ET AUX MOTIFS à les supposer ADOPTES QUE l'employeur tient de son pouvoir de direction de licencier un salarié, mais l'article L.1232-1 du Code du travail exige que le licenciement pour motif personnel d'un salarié soit justifié par une cause réelle et sérieuse ; que la jurisprudence précise de plus que le motif inhérent au salarié doit être fondé sur des éléments objectifs imputables au salarié (cass. soc. 7 décembre 1993) ; que le salarié peut contester en justice la régularité de son licenciement et l'article L. 1235-1 dispose que: « ... le juge à qui il appartient d'apprécier la régularité de la procédure suivie et le caractère réel et sérieux des motifs invoqués par l'employeur, forme sa conviction au vu des éléments fournis par les parties après avoir ordonné au besoin toutes les mesures d'instructions qu'il estime utiles » ; que cet article prévoit enfin que: « si un doute subsiste, il profite au salarié » ; que dans les faits, la lettre licenciement qui, d'après une jurisprudence constante, fixe les limites du litige (cass. soc. 19 juin 1991, n° 89-40.843; cassooc: 4 juillet 2012, n" 11-17.469), reproche à M. Y... différents griefs énoncés dans ces termes : «Nous sommes par la présente contraints de procéder à la rupture de votre contrat de travail reposant sur la constatation d'une mésentente absolue avec M. K... N..., votre Directeur d'agence, entraînant une réelle perturbation de l'activité de cette dernière. Celle mesure repose sur les motifs suivants: Vos êtes au service de notre entreprise depuis le 05 septembre 2006. En novembre 2010, vous avez pris le poste de chargé d'exploitation de l'agence de Mulhouse. En janvier 2011, M. K... N... prend la direction de l'agence et vous êtes placé sous sa hiérarchie. Depuis cette date, malgré les recadrages réalisés avec vous, un certain nombre de difficultés relationnelles émaillent votre collaboration pour arriver à son paroxysme ces dernières semaines où vous ne reportez plus à votre supérieur et n'appliquez plus ses décisions. En effet :
-Chantier Zoo clôture en cours d'achèvement: chantier identifié comme critique car listé en Business Review Agence de mars, vous n 'avez fait aucune remontée des dysfonctionnements et de leur traitement préventif auprès de votre Directeur d'agence qui se trouve donc placé devant une dérive importante des dépenses, d'un montant estimé initialement à 11.000 € et ce comme un fait accompli.

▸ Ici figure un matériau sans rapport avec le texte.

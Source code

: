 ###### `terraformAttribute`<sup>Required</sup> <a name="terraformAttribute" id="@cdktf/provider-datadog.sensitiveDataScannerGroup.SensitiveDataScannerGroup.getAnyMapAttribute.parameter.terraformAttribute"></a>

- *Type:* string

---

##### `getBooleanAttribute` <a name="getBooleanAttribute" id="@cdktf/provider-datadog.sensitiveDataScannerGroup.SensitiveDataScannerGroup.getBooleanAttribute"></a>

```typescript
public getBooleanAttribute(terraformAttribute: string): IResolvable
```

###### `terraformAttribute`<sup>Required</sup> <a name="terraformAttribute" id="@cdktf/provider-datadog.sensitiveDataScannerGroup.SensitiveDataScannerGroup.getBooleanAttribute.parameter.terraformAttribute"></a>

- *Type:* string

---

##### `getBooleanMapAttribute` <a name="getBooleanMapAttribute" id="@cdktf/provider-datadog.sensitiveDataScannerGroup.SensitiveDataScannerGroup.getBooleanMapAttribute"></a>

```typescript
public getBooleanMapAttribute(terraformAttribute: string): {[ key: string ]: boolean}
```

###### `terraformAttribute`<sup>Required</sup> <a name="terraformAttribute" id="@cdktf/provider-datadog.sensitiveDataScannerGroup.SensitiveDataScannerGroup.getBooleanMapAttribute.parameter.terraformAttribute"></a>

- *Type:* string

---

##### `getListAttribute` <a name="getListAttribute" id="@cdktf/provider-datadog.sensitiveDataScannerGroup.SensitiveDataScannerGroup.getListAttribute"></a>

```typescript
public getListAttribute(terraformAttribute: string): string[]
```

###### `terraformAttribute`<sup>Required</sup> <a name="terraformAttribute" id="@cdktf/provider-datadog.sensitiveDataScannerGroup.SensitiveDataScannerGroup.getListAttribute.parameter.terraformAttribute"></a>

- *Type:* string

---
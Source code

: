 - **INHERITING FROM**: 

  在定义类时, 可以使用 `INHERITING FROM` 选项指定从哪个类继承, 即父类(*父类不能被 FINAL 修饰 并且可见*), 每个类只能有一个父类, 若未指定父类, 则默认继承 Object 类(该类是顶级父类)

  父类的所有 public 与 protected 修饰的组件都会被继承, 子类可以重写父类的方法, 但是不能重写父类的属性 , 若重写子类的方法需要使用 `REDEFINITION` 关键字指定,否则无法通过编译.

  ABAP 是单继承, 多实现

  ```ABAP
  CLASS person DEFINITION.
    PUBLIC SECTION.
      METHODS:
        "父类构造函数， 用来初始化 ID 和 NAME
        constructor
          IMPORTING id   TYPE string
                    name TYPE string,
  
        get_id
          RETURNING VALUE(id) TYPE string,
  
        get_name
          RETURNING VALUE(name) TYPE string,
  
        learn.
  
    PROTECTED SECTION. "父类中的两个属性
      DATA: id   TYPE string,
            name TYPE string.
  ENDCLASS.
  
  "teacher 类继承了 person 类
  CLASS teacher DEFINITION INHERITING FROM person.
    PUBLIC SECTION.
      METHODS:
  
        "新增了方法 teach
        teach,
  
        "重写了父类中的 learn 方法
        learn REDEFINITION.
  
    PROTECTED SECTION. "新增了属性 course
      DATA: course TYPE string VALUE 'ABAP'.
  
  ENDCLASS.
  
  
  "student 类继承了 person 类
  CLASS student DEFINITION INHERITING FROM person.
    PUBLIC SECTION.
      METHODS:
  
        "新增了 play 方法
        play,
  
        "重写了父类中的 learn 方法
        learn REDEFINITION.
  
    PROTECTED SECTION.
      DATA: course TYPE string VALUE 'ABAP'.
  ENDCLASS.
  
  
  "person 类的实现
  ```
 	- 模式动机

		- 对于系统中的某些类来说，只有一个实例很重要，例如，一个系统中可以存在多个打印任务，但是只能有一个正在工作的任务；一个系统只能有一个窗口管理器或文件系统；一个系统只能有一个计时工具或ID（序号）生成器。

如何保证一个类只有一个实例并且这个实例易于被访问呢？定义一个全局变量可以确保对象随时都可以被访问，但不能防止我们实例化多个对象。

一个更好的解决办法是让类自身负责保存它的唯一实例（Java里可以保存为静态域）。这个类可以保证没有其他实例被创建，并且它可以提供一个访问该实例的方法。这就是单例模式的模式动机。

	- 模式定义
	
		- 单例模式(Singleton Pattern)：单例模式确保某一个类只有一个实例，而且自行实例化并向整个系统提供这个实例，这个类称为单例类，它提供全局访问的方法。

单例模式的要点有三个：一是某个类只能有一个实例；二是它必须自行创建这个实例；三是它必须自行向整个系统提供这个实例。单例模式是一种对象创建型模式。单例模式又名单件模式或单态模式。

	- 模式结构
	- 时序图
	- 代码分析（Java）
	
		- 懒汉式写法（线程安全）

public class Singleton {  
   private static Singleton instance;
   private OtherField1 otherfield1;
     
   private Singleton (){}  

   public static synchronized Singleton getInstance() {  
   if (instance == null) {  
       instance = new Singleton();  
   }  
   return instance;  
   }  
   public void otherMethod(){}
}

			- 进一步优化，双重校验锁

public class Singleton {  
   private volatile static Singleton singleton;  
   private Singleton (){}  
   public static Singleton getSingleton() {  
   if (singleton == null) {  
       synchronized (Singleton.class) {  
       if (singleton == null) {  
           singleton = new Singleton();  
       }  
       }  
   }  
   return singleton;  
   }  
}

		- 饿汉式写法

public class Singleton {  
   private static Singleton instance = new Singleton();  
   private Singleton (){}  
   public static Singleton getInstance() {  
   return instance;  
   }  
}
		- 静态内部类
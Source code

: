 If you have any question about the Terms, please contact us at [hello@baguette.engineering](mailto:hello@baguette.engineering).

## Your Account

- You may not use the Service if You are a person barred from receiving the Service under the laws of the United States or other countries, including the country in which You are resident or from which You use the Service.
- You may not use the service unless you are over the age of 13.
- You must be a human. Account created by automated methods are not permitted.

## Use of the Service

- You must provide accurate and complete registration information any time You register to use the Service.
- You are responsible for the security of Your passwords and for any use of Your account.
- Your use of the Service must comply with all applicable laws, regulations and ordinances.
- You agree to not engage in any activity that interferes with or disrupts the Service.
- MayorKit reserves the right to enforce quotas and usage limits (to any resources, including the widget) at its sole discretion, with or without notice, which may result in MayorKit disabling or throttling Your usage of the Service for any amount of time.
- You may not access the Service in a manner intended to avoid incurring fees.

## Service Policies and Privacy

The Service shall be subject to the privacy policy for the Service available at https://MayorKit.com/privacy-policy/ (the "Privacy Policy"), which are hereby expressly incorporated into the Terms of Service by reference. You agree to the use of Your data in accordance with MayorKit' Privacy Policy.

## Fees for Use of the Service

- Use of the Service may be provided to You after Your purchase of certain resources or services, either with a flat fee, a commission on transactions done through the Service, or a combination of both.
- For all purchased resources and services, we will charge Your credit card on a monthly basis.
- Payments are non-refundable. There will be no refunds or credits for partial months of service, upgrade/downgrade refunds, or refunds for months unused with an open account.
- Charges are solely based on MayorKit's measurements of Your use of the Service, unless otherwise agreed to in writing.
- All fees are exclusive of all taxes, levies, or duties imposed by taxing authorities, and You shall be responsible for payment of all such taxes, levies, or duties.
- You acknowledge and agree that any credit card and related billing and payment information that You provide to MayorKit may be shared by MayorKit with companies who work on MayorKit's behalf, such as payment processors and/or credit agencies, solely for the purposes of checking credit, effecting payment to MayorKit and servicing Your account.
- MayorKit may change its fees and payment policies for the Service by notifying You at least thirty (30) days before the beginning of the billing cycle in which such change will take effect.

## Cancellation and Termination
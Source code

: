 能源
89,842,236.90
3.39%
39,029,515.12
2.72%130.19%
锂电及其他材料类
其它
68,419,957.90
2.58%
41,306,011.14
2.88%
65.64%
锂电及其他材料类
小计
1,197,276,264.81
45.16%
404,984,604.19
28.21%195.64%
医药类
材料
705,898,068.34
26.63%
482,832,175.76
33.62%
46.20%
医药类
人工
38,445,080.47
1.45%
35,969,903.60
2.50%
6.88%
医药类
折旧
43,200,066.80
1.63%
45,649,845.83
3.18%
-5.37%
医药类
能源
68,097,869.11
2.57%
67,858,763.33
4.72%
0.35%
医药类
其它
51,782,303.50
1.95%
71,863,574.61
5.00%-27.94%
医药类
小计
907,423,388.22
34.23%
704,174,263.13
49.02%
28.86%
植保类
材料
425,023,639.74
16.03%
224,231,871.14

-Client DOMIAL et ses filiales: les problématiques chantier ne sont pas également remontées, ce qui implique un impact sur la créance de l'entreprise et une relation client durablement affectée. Ce dernier vient nous confirmer qu'en aucun cas il ne règlera les en cours identifiés par vos soins.
-En votre qualité de relai QSE : vous n'organisez ni ne tenez les réunions sécurité conformément aux décisions prises en réunion de Direction du 11 avril dernier.
-Le secteur Vosges placé sous votre périmètre d'action ne bénéficie d'aucune écoute ni d'aucune délégation de moyens de votre part. Le conducteur de chantiers doit faire appel à des agences ISS tierces (Beaucourt/ Besançon) pour trouver des solutions à ses problèmes; ce qui est inadmissible.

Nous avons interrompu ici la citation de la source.